What to do:
Your task is to reproduce exactly the lines that run from the beginning of the data through the line where "Подключение к рынку" appears.

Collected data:

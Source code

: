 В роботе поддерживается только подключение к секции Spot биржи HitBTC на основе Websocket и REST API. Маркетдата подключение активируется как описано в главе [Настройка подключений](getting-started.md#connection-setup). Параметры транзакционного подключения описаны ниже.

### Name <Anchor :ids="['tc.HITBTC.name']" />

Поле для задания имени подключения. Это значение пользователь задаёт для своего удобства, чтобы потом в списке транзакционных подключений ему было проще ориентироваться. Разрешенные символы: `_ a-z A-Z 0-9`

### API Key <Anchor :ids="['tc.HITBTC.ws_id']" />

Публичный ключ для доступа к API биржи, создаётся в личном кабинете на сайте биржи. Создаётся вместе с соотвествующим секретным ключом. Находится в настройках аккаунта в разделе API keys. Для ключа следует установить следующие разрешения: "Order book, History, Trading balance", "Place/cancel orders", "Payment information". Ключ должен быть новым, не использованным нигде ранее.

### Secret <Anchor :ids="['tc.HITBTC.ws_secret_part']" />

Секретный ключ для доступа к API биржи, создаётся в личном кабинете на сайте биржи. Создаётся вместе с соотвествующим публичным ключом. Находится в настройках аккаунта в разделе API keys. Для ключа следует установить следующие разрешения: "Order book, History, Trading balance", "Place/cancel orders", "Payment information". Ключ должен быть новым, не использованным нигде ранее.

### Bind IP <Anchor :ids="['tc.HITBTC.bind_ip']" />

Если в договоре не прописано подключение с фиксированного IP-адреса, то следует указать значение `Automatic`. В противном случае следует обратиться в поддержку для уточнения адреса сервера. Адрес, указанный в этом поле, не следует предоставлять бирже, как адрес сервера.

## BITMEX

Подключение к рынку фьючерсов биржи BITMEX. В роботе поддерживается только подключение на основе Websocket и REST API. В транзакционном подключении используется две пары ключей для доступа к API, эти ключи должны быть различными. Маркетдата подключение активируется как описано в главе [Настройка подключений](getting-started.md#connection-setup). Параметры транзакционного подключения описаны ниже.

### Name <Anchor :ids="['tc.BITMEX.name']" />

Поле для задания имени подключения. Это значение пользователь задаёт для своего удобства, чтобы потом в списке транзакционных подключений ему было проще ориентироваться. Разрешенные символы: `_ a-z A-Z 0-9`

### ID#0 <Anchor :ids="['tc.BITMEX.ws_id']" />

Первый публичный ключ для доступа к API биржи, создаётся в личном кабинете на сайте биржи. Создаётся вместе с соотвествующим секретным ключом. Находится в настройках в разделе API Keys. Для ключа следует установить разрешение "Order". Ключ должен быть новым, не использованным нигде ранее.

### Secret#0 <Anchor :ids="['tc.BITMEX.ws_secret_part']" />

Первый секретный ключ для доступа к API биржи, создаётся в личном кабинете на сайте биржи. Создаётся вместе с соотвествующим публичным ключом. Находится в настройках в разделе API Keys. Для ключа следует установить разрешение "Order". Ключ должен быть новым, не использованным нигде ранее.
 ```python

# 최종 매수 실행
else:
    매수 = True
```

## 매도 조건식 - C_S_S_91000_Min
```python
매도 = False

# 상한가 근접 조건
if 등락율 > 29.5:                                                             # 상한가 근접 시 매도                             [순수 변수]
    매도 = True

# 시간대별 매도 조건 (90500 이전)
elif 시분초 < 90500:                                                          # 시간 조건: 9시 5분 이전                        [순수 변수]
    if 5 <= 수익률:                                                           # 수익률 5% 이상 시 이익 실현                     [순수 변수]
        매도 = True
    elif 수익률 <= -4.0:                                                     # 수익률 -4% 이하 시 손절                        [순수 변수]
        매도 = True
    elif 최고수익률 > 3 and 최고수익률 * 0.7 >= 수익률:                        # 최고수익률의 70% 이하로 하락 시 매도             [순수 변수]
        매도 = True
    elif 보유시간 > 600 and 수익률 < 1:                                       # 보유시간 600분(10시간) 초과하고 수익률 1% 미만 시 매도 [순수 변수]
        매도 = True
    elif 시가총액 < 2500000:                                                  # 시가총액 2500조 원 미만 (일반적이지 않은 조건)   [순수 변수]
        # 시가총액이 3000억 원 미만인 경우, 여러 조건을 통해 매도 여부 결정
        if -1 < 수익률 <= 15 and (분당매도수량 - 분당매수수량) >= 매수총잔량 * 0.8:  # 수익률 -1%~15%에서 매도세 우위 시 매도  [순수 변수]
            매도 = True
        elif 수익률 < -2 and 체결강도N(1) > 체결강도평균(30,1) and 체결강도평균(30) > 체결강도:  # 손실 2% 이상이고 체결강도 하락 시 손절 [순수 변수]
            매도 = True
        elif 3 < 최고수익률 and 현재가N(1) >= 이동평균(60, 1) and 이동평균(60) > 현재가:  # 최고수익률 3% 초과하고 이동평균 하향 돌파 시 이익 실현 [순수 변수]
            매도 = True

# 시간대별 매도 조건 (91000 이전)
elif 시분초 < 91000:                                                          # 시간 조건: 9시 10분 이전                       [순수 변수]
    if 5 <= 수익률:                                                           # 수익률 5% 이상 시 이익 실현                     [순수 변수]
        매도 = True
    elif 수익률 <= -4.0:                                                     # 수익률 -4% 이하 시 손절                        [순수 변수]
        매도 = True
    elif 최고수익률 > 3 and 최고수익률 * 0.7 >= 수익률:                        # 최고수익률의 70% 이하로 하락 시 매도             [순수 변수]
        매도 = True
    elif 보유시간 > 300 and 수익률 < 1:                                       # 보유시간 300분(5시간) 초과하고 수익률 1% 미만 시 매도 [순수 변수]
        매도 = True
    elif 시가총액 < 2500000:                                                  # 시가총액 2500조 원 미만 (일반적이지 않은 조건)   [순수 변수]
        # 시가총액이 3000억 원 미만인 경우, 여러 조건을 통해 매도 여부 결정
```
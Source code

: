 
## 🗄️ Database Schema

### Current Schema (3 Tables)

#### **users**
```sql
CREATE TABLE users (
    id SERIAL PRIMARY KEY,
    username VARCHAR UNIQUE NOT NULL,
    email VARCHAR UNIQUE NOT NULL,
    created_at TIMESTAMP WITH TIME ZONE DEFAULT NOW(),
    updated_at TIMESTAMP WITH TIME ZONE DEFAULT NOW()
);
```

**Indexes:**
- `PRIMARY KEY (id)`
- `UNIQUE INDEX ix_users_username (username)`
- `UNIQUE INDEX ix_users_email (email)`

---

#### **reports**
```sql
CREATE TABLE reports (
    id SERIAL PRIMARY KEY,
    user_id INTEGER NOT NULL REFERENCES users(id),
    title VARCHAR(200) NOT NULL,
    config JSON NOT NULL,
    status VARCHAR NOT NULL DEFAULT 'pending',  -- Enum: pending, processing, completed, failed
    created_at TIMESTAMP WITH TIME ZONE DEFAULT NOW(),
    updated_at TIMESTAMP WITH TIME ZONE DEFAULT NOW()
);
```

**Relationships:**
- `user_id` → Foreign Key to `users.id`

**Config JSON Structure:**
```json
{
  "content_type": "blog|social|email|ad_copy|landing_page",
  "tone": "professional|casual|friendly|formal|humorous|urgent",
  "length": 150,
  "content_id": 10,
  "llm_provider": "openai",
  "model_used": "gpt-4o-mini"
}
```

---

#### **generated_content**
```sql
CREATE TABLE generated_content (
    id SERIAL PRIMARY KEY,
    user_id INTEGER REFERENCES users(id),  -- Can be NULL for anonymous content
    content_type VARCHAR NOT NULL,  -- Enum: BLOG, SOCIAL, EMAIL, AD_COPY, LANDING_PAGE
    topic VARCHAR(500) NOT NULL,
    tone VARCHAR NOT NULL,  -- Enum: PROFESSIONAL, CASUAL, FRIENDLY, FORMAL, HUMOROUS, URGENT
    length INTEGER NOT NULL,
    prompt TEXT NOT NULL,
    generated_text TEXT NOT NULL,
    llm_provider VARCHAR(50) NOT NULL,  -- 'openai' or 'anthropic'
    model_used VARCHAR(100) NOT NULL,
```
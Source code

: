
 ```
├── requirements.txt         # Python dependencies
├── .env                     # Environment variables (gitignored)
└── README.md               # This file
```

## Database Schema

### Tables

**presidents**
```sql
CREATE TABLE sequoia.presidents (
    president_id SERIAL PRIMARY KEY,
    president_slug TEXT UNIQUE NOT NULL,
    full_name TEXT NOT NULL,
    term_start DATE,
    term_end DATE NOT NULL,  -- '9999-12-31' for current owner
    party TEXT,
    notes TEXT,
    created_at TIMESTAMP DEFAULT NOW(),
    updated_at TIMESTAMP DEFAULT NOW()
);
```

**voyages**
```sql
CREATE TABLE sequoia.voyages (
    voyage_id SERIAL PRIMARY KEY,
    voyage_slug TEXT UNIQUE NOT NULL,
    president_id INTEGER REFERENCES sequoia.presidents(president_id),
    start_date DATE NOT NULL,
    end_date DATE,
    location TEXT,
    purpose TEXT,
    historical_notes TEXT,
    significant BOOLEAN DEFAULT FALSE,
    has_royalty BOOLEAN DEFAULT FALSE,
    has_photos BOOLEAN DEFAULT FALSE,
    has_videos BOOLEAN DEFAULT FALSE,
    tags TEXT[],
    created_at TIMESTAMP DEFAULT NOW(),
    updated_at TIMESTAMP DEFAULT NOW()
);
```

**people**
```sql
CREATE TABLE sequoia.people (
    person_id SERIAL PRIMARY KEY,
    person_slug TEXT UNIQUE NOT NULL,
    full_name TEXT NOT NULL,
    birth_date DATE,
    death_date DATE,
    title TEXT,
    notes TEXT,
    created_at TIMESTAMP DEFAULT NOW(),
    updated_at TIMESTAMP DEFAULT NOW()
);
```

Solution for this task:
Source code

: В роботе поддерживается только подключение к секции Spot биржи HitBTC на основе Websocket и REST API. Маркетдата подключение активируется как описано в главе [Настройка подключений](getting-started.md#connection-setup). Параметры транзакционного подключения описаны ниже.

### Name <Anchor :ids="['tc.HITBTC.name']" />

Поле для задания имени подключения. Это значение пользователь задаёт для своего удобства, чтобы потом в списке транзакционных подключений ему было проще ориентироваться. Разрешенные символы: `_ a-z A-Z 0-9`

### API Key <Anchor :ids="['tc.HITBTC.ws_id']" />

Публичный ключ для доступа к API биржи, создаётся в личном кабинете на сайте биржи. Создаётся вместе с соотвествующим секретным ключом. Находится в настройках аккаунта в разделе API keys. Для ключа следует установить следующие разрешения: "Order book, History, Trading balance", "Place/cancel orders", "Payment information". Ключ должен быть новым, не использованным нигде ранее.

### Secret <Anchor :ids="['tc.HITBTC.ws_secret_part']" />

Секретный ключ для доступа к API биржи, создаётся в личном кабинете на сайте биржи. Создаётся вместе с соотвествующим публичным ключом. Находится в настройках аккаунта в разделе API keys. Для ключа следует установить следующие разрешения: "Order book, History, Trading balance", "Place/cancel orders", "Payment information". Ключ должен быть новым, не использованным нигде ранее.

### Bind IP <Anchor :ids="['tc.HITBTC.bind_ip']" />

Если в договоре не прописано подключение с фиксированного IP-адреса, то следует указать значение `Automatic`. В противном случае следует обратиться в поддержку для уточнения адреса сервера. Адрес, указанный в этом поле, не следует предоставлять бирже, как адрес сервера.

## BITMEX

Подключение к рынку фьючерсов биржи BITMEX. В роботе поддерживается только подключение на основе Websocket и REST API. В транзакционном подключении используется две пары ключей для доступа к API, эти ключи должны быть различными. Маркетдата подключение активируется как описано в главе [Настройка подключений](getting-started.md#connection-setup). Параметры транзакционного подключения описаны ниже.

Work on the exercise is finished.